Thursday, April 07, 2022

The abuse of secrecy clauses

The Ombudsman has released a case note today on a request for polling data gathered by an IRD contractor. The contractor in question was Colmar Brunton, the polling data was highly controversial information on political leanings IRD had inappropriately asked the firm to collect. Someone - presumably Stuff? - had asked for the information under the OIA. IRD initially refused the request under its (old) secrecy clause. The Ombudsman's report focuses on a procedural problem - IRD had decided to refuse without ever viewing the information, in violation of the precedent set by Kelsey v Minister of Trade. Along the way, it also appears that they had ordered the contractor to delete the data when it became publicly controversial, in violation of the Public Records Act, right before the SSC announced an investigation, which looks a lot like trying to destroy evidence of wrongdoing (fortunately the data could be recovered, though it seems IRD initially tried to lie about that as well). Which all looks pretty dubious. But my real problem here, which wasn't addressed by the Ombudsman because it wasn't necessary to, was the use of the secrecy clause in the first place.

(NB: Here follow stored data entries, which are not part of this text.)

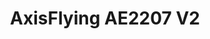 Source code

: ---
color: red
category: Motors
group: undefined
visible: true
order: 4
title: AxisFlying AE2207 V2
link: https://www.axisflying.com/axisflying-5inch-brushless-economic-fpv-motor-ae2207-v2-for-proxy-juicy-bando-freestyle-p5382649.html
img: https://images.51microshop.com/14152/product/20221012/Axisflying_brushless_economic_fpv_motor_AE2207_for_5inch_freestyle_sbang_cinematic_shooting_drone_1665560321837_2.jpg
text: Axis is relatively new on the fpv market, but since they split from T Motor they have all the capability to make motors of similar quality, these are not an exception
info:
  - $15.90
  - 2207<Stator size>
  - 1860/1960KV
  - 35.1g
--- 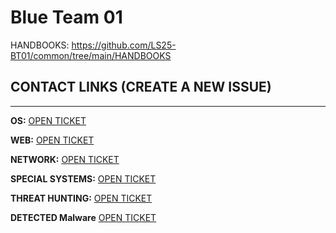 # Blue Team 01

HANDBOOKS: https://github.com/LS25-BT01/common/tree/main/HANDBOOKS

## CONTACT LINKS (CREATE A NEW ISSUE)
---

**OS:** [OPEN TICKET](https://github.com/LS25-BT01/common/issues/new?template=os-ticket.yml)

**WEB:** [OPEN TICKET](https://github.com/LS25-BT01/common/issues/new?template=web-ticket.yaml)

**NETWORK:** [OPEN TICKET](https://github.com/LS25-BT01/network-common/issues/new)

**SPECIAL SYSTEMS:** [OPEN TICKET](https://github.com/LS25-BT01/special-systems/issues/new)

**THREAT HUNTING:** [OPEN TICKET](https://github.com/LS25-BT01/threat-hunting/issues/new?template=vulnerability.yaml) 

**DETECTED Malware** [OPEN TICKET](https://github.com/LS25-BT01/DETECTED-MALWARE/tree/TEHD%C4%B0T-AVCILI%C4%9EI)
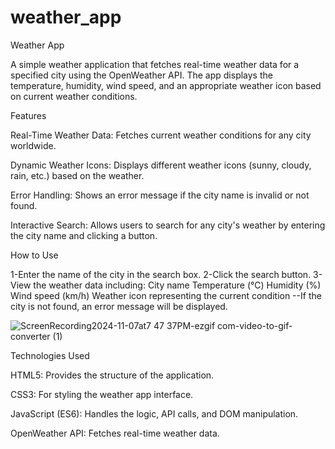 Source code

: # weather_app

Weather App

A simple weather application that fetches real-time weather data for a specified city using the OpenWeather API.
The app displays the temperature, humidity, wind speed, and an appropriate weather icon based on current weather conditions.


Features


Real-Time Weather Data: Fetches current weather conditions for any city worldwide.

Dynamic Weather Icons: Displays different weather icons (sunny, cloudy, rain, etc.) based on the weather.

Error Handling: Shows an error message if the city name is invalid or not found.

Interactive Search: Allows users to search for any city's weather by entering the city name and clicking a button.


How to Use




1-Enter the name of the city in the search box.
2-Click the search button.
3-View the weather data including:
    City name
    Temperature (°C)
    Humidity (%)
    Wind speed (km/h)
    Weather icon representing the current condition
--If the city is not found, an error message will be displayed.


![ScreenRecording2024-11-07at7 47 37PM-ezgif com-video-to-gif-converter (1)](https://github.com/user-attachments/assets/214e9abf-2260-4f33-a93e-7190c7ef57ab)


Technologies Used


HTML5: Provides the structure of the application.

CSS3: For styling the weather app interface.

JavaScript (ES6): Handles the logic, API calls, and DOM manipulation.

OpenWeather API: Fetches real-time weather data.
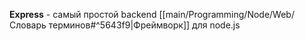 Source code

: **Express** - самый простой backend [[main/Programming/Node/Web/Словарь терминов#^5643f9|Фреймворк]] для node.js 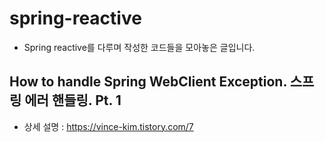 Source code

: # spring-reactive
 - Spring reactive를 다루며 작성한 코드들을 모아놓은 글입니다.

## How to handle Spring WebClient Exception. 스프링  에러 핸들링. Pt. 1 
- 상세 설명 : https://vince-kim.tistory.com/7
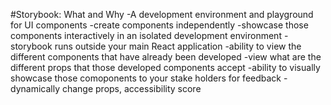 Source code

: #Storybook: What and Why
-A development environment and playground for UI components
-create components independently
-showcase those components interactively in an isolated development environment
-storybook runs outside your main React application
-ability to view the different components that have already been developed
-view what are the different props that those developed components accept
-ability to visually showcase those comoponents to your stake holders for feedback
-dynamically change props, accessibility score
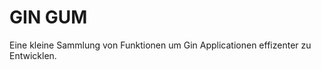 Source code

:GIN GUM
=======

Eine kleine Sammlung von Funktionen um Gin Applicationen effizenter zu Entwicklen.
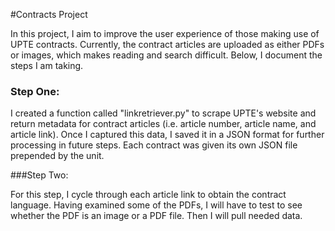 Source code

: #Contracts Project

In this project, I aim to improve the user experience of those making use of UPTE contracts. Currently, the contract articles are uploaded as either PDFs or images, which makes reading and search difficult. Below, I document the steps I am taking.

### Step One:

I created a function called "linkretriever.py" to scrape UPTE's website and return metadata for contract articles (i.e. article number, article name, and article link). Once I captured this data, I saved it in a JSON format for further processing in future steps. Each contract was given its own JSON file prepended by the unit.

###Step Two:

For this step, I cycle through each article link to obtain the contract language. Having examined some of the PDFs, I will have to test to see whether the PDF is an image or a PDF file. Then I will pull needed data.

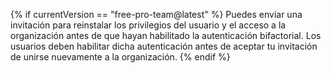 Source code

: {% if currentVersion == "free-pro-team@latest" %}
Puedes enviar una invitación para reinstalar los privilegios del usuario y el acceso a la organización antes de que hayan habilitado la autenticación bifactorial. Los usuarios deben habilitar dicha autenticación antes de aceptar tu invitación de unirse nuevamente a la organización.
{% endif %}
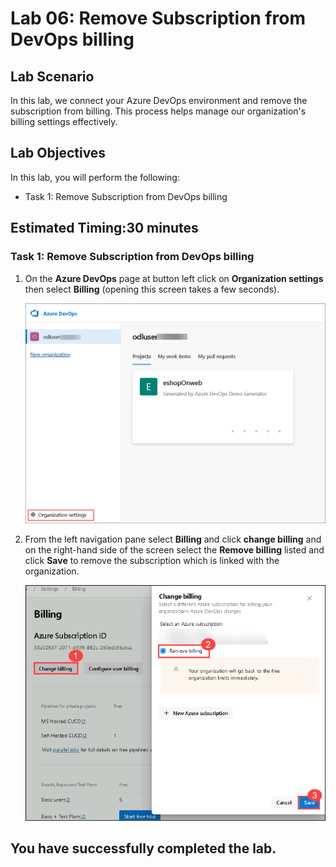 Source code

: # Lab 06: Remove Subscription from DevOps billing

## Lab Scenario

In this lab, we connect your Azure DevOps environment and remove the subscription from billing. This process helps manage our organization's billing settings effectively.

## Lab Objectives

In this lab, you will perform the following:

- Task 1: Remove Subscription from DevOps billing

## Estimated Timing:30 minutes

### Task 1: Remove Subscription from DevOps billing

1. On the **Azure DevOps** page at button left click on **Organization settings** then select **Billing** (opening this screen takes a few seconds).

   ![](media/lab1-image7.png)

1. From the left navigation pane select **Billing** and click **change billing** and on the right-hand side of the screen select the **Remove billing** listed and click **Save** to remove the subscription which is linked with the organization.

   ![](media/lab1-mod6.png)

## You have successfully completed the lab.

Section 81 of the Tax Administration Act (and its successor, section 18) existed for a specific purpose: to protect people's private information, and to protect the integrity of the tax system. Here, it has been used for another purpose: to cover IRD's political arse and prevent public criticism. It is a perfect example of how these clauses are abused, and why we need to repeal or significantly limit them (note that this is perfectly consistent with retaining criminal penalties for staff who abuse their positions and release such information without authorisation).

In this case, I would suggest repeal. The interests protected by the secrecy clause are already well-protected by the existing withholding grounds of the OIA (namely privacy, confidentiality / commercial sensitivity, the maintenance of the law, and potentially the rarely-used " substantial economic interests of New Zealand" clause). While many of those grounds are subject to a public interest test, the established public values around the privacy of people's tax information and the need for accurate disclosure would make that virtually insurmountable. As for the rest, if IRD thinks a particular disclosure would undermine the tax system, then they can argue that to the Ombudsman. Because it is clear from this example that they massively overestimate that risk and consistently conflate it with their own political interests and job security. And that is not something the law should enable.

Correction: The request was by Eric Crampton.